# How to complete this task
Return every record exactly as it appears. Leave nothing out.

# Saved data entries
- - -

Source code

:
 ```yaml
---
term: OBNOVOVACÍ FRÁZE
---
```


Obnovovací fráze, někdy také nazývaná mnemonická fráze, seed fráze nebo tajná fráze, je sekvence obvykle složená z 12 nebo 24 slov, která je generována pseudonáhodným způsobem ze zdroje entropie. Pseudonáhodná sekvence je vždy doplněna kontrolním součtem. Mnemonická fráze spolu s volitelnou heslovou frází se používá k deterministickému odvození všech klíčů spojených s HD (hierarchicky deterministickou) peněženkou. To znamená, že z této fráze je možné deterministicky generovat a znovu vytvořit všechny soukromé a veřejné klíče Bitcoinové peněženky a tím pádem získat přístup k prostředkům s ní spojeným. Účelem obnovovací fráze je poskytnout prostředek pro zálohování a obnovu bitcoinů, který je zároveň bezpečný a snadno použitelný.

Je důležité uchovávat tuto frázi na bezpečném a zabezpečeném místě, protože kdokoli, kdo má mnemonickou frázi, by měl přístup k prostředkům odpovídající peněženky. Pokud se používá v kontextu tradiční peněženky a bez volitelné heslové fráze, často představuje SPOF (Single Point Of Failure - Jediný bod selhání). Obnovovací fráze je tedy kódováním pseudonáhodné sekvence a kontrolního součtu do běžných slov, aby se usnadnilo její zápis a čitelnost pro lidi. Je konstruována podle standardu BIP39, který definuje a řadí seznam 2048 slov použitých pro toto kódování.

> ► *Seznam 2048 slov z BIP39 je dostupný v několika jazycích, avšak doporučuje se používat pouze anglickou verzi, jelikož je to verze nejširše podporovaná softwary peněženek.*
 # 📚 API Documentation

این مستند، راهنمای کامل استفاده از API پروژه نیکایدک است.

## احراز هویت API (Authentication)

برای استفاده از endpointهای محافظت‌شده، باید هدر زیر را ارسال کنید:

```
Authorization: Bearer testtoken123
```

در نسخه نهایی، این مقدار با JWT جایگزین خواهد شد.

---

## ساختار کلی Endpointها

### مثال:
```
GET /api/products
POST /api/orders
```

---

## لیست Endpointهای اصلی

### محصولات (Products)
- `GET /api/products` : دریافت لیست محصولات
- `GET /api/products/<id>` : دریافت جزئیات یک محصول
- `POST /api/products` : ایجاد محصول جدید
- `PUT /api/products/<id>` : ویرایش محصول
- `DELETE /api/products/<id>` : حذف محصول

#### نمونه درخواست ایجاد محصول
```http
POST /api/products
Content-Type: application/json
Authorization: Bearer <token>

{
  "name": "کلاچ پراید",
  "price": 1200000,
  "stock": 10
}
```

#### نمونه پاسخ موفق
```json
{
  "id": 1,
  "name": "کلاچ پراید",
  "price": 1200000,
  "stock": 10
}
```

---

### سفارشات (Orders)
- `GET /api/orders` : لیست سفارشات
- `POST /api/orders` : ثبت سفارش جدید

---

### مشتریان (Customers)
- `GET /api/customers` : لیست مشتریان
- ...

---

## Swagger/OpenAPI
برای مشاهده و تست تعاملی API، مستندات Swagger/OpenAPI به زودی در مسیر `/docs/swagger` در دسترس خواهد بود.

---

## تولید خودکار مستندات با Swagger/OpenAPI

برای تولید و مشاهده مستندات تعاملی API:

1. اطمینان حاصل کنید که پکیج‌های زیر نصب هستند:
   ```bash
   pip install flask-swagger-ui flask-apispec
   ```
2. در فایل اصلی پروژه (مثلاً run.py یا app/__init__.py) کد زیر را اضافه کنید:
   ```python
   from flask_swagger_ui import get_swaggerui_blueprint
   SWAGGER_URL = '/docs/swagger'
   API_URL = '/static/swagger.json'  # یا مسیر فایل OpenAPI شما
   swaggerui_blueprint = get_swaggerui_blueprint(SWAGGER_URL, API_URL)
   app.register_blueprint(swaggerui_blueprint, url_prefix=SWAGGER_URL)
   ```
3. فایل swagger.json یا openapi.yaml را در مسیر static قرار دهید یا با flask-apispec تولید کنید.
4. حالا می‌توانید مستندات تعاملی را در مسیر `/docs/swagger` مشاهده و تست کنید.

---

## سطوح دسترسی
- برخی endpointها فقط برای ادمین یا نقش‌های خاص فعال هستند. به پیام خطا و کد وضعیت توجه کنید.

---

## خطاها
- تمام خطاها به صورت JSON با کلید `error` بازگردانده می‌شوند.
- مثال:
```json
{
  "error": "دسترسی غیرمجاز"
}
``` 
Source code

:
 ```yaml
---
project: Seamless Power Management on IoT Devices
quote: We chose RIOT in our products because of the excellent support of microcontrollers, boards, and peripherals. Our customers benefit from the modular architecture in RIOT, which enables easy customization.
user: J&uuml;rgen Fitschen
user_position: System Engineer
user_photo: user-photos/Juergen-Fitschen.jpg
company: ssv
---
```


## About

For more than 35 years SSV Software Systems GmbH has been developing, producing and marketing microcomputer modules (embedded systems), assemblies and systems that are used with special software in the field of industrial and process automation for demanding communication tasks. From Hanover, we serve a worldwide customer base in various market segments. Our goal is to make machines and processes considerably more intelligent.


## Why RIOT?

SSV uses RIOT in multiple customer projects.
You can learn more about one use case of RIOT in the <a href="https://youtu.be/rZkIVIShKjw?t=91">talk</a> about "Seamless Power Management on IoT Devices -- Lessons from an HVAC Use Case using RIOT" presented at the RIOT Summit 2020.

- - -

# Exercise solution
Source code

:
 ```yaml
---
term: OBNOVOVACÍ FRÁZE
---
```


Obnovovací fráze, někdy také nazývaná mnemonická fráze, seed fráze nebo tajná fráze, je sekvence obvykle složená z 12 nebo 24 slov, která je generována pseudonáhodným způsobem ze zdroje entropie. Pseudonáhodná sekvence je vždy doplněna kontrolním součtem. Mnemonická fráze spolu s volitelnou heslovou frází se používá k deterministickému odvození všech klíčů spojených s HD (hierarchicky deterministickou) peněženkou. To znamená, že z této fráze je možné deterministicky generovat a znovu vytvořit všechny soukromé a veřejné klíče Bitcoinové peněženky a tím pádem získat přístup k prostředkům s ní spojeným. Účelem obnovovací fráze je poskytnout prostředek pro zálohování a obnovu bitcoinů, který je zároveň bezpečný a snadno použitelný.

Je důležité uchovávat tuto frázi na bezpečném a zabezpečeném místě, protože kdokoli, kdo má mnemonickou frázi, by měl přístup k prostředkům odpovídající peněženky. Pokud se používá v kontextu tradiční peněženky a bez volitelné heslové fráze, často představuje SPOF (Single Point Of Failure - Jediný bod selhání). Obnovovací fráze je tedy kódováním pseudonáhodné sekvence a kontrolního součtu do běžných slov, aby se usnadnilo její zápis a čitelnost pro lidi. Je konstruována podle standardu BIP39, který definuje a řadí seznam 2048 slov použitých pro toto kódování.

> ► *Seznam 2048 slov z BIP39 je dostupný v několika jazycích, avšak doporučuje se používat pouze anglickou verzi, jelikož je to verze nejširše podporovaná softwary peněženek.*
 # 📚 API Documentation

این مستند، راهنمای کامل استفاده از API پروژه نیکایدک است.

## احراز هویت API (Authentication)

برای استفاده از endpointهای محافظت‌شده، باید هدر زیر را ارسال کنید:

```
Authorization: Bearer testtoken123
```

در نسخه نهایی، این مقدار با JWT جایگزین خواهد شد.

---

## ساختار کلی Endpointها

### مثال:
```
GET /api/products
POST /api/orders
```

---

## لیست Endpointهای اصلی

### محصولات (Products)
- `GET /api/products` : دریافت لیست محصولات
- `GET /api/products/<id>` : دریافت جزئیات یک محصول
- `POST /api/products` : ایجاد محصول جدید
- `PUT /api/products/<id>` : ویرایش محصول
- `DELETE /api/products/<id>` : حذف محصول

#### نمونه درخواست ایجاد محصول
```http
POST /api/products
Content-Type: application/json
Authorization: Bearer <token>

{
  "name": "کلاچ پراید",
  "price": 1200000,
  "stock": 10
}
```

#### نمونه پاسخ موفق
```json
{
  "id": 1,
  "name": "کلاچ پراید",
  "price": 1200000,
  "stock": 10
}
```

---

### سفارشات (Orders)
- `GET /api/orders` : لیست سفارشات
- `POST /api/orders` : ثبت سفارش جدید

---

### مشتریان (Customers)
- `GET /api/customers` : لیست مشتریان
- ...

---

## Swagger/OpenAPI
برای مشاهده و تست تعاملی API، مستندات Swagger/OpenAPI به زودی در مسیر `/docs/swagger` در دسترس خواهد بود.

---

## تولید خودکار مستندات با Swagger/OpenAPI

برای تولید و مشاهده مستندات تعاملی API:

1. اطمینان حاصل کنید که پکیج‌های زیر نصب هستند:
   ```bash
   pip install flask-swagger-ui flask-apispec
   ```
2. در فایل اصلی پروژه (مثلاً run.py یا app/__init__.py) کد زیر را اضافه کنید:
   ```python
   from flask_swagger_ui import get_swaggerui_blueprint
   SWAGGER_URL = '/docs/swagger'
   API_URL = '/static/swagger.json'  # یا مسیر فایل OpenAPI شما
   swaggerui_blueprint = get_swaggerui_blueprint(SWAGGER_URL, API_URL)
   app.register_blueprint(swaggerui_blueprint, url_prefix=SWAGGER_URL)
   ```
3. فایل swagger.json یا openapi.yaml را در مسیر static قرار دهید یا با flask-apispec تولید کنید.
4. حالا می‌توانید مستندات تعاملی را در مسیر `/docs/swagger` مشاهده و تست کنید.

---

## سطوح دسترسی
- برخی endpointها فقط برای ادمین یا نقش‌های خاص فعال هستند. به پیام خطا و کد وضعیت توجه کنید.

---

## خطاها
- تمام خطاها به صورت JSON با کلید `error` بازگردانده می‌شوند.
- مثال:
```json
{
  "error": "دسترسی غیرمجاز"
}
``` 
Source code

:
 ```yaml
---
project: Seamless Power Management on IoT Devices
quote: We chose RIOT in our products because of the excellent support of microcontrollers, boards, and peripherals. Our customers benefit from the modular architecture in RIOT, which enables easy customization.
user: J&uuml;rgen Fitschen
user_position: System Engineer
user_photo: user-photos/Juergen-Fitschen.jpg
company: ssv
---
```


## About

For more than 35 years SSV Software Systems GmbH has been developing, producing and marketing microcomputer modules (embedded systems), assemblies and systems that are used with special software in the field of industrial and process automation for demanding communication tasks. From Hanover, we serve a worldwide customer base in various market segments. Our goal is to make machines and processes considerably more intelligent.


## Why RIOT?

SSV uses RIOT in multiple customer projects.
You can learn more about one use case of RIOT in the <a href="https://youtu.be/rZkIVIShKjw?t=91">talk</a> about "Seamless Power Management on IoT Devices -- Lessons from an HVAC Use Case using RIOT" presented at the RIOT Summit 2020.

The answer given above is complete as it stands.